Urban Photography

I experience the world mostly through my eyes and this has driven me to capture the images one finds in my photography. This is one of several conclusions of my journey in life where I use cameras to capture what impresses my mind. But, the conclusion begs a question that I often return to in my pondering. Where does my photography fit under style headings of photography?

The question of a style heading has begun to bounce around in my mind more intensely in these later years, especially driven as I have been by the task of developing and then post-processing my own rolls of film, both color and monochrome (i.e. black and white). Why? Because I am amassing a huge number of images. To date, over 80,000. So what is the topic of most of these images? This is where my search for a style heading finds its place.

A style heading is what I’m looking for, however, I suppose it actually is the scientist or engineer in my character is demanding some fulfilment; how do I describe for others, in the briefest possible fashion, the style of photography that I practice. As you see, this is not really a question, but, more of a task.

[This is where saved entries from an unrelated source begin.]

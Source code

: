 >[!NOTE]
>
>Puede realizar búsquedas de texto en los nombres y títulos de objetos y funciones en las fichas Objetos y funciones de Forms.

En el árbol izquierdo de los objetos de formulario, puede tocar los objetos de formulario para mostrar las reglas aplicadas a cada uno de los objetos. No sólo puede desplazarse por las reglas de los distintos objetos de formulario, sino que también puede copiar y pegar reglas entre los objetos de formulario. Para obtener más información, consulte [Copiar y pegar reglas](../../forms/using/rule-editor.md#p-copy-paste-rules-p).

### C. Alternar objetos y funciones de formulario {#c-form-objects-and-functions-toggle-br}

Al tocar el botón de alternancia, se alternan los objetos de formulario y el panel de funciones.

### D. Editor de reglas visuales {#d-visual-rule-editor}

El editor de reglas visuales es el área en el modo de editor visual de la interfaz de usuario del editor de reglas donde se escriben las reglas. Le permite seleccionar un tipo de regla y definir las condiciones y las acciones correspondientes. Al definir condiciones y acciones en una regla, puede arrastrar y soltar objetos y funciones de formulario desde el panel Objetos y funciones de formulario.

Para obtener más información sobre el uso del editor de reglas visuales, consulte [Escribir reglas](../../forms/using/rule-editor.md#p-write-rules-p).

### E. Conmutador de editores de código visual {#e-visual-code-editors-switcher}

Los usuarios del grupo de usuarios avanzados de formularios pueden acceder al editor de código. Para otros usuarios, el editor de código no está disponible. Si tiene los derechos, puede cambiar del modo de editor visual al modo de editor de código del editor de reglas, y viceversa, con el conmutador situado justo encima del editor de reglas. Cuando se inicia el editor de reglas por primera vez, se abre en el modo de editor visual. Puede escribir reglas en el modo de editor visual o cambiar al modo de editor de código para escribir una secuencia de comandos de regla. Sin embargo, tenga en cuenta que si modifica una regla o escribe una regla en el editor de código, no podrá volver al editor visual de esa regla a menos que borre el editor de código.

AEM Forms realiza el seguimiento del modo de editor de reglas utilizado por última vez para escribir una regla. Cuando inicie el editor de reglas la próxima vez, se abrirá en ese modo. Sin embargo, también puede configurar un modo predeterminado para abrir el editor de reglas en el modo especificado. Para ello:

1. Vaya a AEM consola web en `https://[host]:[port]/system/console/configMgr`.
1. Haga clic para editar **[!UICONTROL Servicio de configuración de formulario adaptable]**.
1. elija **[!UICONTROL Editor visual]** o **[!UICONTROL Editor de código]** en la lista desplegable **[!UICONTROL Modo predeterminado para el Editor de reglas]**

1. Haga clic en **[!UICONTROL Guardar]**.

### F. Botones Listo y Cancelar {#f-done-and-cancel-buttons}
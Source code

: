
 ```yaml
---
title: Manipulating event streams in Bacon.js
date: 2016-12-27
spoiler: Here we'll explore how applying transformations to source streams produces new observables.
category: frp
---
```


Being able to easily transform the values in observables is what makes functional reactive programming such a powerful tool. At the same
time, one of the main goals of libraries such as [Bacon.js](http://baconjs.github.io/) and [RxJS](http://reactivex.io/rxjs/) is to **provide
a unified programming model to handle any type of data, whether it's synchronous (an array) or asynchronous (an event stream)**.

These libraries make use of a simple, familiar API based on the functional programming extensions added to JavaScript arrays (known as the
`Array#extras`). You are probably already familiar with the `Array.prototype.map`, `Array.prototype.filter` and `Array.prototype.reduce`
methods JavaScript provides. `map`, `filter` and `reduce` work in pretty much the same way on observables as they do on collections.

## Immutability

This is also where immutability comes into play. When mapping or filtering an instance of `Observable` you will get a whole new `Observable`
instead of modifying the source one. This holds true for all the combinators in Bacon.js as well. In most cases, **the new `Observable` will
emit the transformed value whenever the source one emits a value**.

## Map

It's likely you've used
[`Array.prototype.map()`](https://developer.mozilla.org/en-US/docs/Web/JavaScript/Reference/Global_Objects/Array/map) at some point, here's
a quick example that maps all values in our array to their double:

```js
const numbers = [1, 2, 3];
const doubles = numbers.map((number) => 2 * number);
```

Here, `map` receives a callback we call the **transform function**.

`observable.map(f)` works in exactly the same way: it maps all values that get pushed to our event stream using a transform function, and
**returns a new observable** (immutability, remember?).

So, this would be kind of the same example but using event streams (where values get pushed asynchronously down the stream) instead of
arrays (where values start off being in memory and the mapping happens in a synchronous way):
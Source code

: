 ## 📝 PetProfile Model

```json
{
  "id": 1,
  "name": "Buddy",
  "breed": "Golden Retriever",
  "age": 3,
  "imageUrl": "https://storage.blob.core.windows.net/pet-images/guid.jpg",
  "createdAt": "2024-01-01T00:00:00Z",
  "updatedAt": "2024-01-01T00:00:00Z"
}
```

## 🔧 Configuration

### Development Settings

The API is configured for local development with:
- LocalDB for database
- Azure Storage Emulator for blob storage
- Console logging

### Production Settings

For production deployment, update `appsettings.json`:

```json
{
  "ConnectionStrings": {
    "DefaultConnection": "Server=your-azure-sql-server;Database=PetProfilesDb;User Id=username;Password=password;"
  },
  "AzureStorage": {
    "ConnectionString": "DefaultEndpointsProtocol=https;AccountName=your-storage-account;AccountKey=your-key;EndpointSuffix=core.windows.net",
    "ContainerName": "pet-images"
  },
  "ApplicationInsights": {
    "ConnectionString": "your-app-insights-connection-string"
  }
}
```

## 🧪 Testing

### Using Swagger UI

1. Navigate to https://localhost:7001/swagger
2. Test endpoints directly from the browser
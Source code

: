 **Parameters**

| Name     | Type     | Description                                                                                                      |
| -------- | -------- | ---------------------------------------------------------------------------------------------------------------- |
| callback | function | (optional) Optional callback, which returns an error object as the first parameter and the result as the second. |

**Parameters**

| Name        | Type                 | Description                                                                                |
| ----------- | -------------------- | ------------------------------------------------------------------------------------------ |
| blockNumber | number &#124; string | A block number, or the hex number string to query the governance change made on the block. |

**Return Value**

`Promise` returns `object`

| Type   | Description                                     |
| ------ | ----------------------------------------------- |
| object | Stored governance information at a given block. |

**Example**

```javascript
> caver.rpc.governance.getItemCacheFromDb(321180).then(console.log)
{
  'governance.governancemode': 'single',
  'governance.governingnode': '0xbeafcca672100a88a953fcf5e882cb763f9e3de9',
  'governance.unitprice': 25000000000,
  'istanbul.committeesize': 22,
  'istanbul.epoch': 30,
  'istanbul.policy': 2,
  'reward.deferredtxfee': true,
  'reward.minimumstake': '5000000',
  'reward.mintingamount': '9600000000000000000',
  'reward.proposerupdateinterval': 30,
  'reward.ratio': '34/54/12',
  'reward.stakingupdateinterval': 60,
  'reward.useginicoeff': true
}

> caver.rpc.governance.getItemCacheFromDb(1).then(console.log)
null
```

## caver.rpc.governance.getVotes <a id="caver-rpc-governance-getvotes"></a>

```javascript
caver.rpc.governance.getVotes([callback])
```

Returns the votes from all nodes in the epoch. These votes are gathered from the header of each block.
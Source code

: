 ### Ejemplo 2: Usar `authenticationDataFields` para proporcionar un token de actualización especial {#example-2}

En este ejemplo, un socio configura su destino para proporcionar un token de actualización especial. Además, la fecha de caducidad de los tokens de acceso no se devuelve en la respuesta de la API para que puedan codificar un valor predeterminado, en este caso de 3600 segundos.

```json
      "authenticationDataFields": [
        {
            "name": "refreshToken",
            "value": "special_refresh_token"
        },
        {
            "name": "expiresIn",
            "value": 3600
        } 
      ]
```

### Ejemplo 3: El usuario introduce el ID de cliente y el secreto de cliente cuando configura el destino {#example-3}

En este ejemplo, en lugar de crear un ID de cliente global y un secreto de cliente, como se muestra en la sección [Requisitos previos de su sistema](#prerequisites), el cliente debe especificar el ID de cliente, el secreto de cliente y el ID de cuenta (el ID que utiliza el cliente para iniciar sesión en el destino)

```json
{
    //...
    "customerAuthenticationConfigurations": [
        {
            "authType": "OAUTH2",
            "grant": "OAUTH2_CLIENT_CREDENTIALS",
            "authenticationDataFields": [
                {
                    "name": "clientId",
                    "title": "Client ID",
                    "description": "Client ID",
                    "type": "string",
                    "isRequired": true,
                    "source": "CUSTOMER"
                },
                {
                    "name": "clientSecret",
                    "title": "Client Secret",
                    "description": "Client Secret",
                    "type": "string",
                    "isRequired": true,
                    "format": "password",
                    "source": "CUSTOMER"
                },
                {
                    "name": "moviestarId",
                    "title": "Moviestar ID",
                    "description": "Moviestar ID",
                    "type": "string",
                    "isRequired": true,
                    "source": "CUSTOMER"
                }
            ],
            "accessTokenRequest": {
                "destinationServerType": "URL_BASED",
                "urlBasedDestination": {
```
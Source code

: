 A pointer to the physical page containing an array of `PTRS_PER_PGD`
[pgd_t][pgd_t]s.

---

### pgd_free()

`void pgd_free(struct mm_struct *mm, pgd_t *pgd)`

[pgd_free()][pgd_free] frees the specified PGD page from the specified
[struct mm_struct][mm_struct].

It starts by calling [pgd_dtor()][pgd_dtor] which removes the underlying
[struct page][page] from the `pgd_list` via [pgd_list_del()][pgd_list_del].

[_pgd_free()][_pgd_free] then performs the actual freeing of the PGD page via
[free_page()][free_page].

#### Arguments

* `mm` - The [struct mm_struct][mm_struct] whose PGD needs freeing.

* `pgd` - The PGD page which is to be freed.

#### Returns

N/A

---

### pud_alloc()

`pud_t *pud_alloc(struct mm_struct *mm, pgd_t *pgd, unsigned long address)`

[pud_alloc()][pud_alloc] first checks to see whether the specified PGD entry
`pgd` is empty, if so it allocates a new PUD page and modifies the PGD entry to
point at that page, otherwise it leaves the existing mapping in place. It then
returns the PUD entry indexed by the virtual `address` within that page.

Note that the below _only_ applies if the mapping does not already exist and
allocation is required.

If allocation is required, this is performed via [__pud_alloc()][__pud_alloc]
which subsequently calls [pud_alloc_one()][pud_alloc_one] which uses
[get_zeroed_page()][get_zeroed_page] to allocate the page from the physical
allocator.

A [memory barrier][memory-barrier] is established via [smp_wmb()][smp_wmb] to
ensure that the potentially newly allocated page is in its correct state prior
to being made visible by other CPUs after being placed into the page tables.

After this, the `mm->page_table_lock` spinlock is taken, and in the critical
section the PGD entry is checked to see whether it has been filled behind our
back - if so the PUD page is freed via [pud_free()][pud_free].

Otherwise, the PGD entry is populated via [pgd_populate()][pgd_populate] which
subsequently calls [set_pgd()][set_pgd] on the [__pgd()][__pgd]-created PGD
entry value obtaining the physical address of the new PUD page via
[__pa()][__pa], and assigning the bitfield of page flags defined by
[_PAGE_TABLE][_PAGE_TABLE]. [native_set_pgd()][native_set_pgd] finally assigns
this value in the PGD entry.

So, what do I propose? First, I find, based on some very brief research, that I practice what is called “urban photography”. My sources for considering this style heading as appropriate for my photography are found to be defined as follows;

Urban Photography . . . often referred to in the same context as street photography, is a style typically devoted to the study of objects and elements in city landscapes. While street photography usually focuses on people as subject matter, urban photography will also emphasise the surroundings, whether the shot includes people or not.

Urban Photography . . . is an interdisciplinary field of visual practice concerned with the evocation and representation of urban spaces and the lives of those living, working and moving through such spaces.

Urban Photography . . . any image that is taken within the confines of a built-up area.

Now, how about some examples of these ideas of “urban photography” that are photos from my own collection.


< stockholm city >

Nikon D5600
Nikon AF-S DX VR Zoom-Nikkor 18-200mm f/3.5-5.6G IF-ED II
f/3.5, ISO800, 1/60sec, 18.3mm


< going up >

Nikon FG
Nikon Nikkor 50mm f/1.2
ExtraFilm.com, DX 135-36, expired
Digibase C-41 @ 37.5℃
Canon CanoScan 9000F Mark II


< modern underground architecture >

Nikon D5200
Nikon AF-S DX VR Zoom-Nikkor 18-200mm f/3.5-5.6G IF-ED II
f/3.5, 18.3 mm, 1/50, ISO 800


< on the way down >

Nikon D5600
Nikon AF-S DX 18-105mm f/3.5-5.6 G ED VR
f/4.0, 18.0mm, 1/60, ISO400

Nikon F4 Nikon AF NIKKOR 50mm 1:1.4 D Kodak Portra 400VC

< stockholm city >

Nikon F4
Nikon AF NIKKOR 50mm f/1.4 D
Kodak Portra 400VC
Digibase C-41 @ 37.5℃
Canon CanoScan 9000F Mark II


< opening day >

Nikon D5200
Nikon AF-S DX 18-105mm f/3.5-5.6 G ED VR
f/4.0, 18.3mm, 1/16, ISO560

The array of five escalators transporting people into the underground station Stockholm City, in Stockholm, Sweden, has captured my eye many times since its opening during the summer of 2017. A majestic view opens into the light when traveling up from the lower levels. And then, a massive cavern in the ground presents itself on the way down. The hugeness of this man-made system stuns me nearly every time I pass through the space. I wonder if anyone else considers the sense of this place? These are not the only views that I have captured, there are others similar to them and you can find them on my Flickr account.

As I noted earlier, I have been seeking a label for my style of photography; I have found it with “urban photography”. So, I find places during my journeys that have artefacts made by people, being used by people. And then I capture an image of these places to remind myself that I’ve been there for a moment in my life.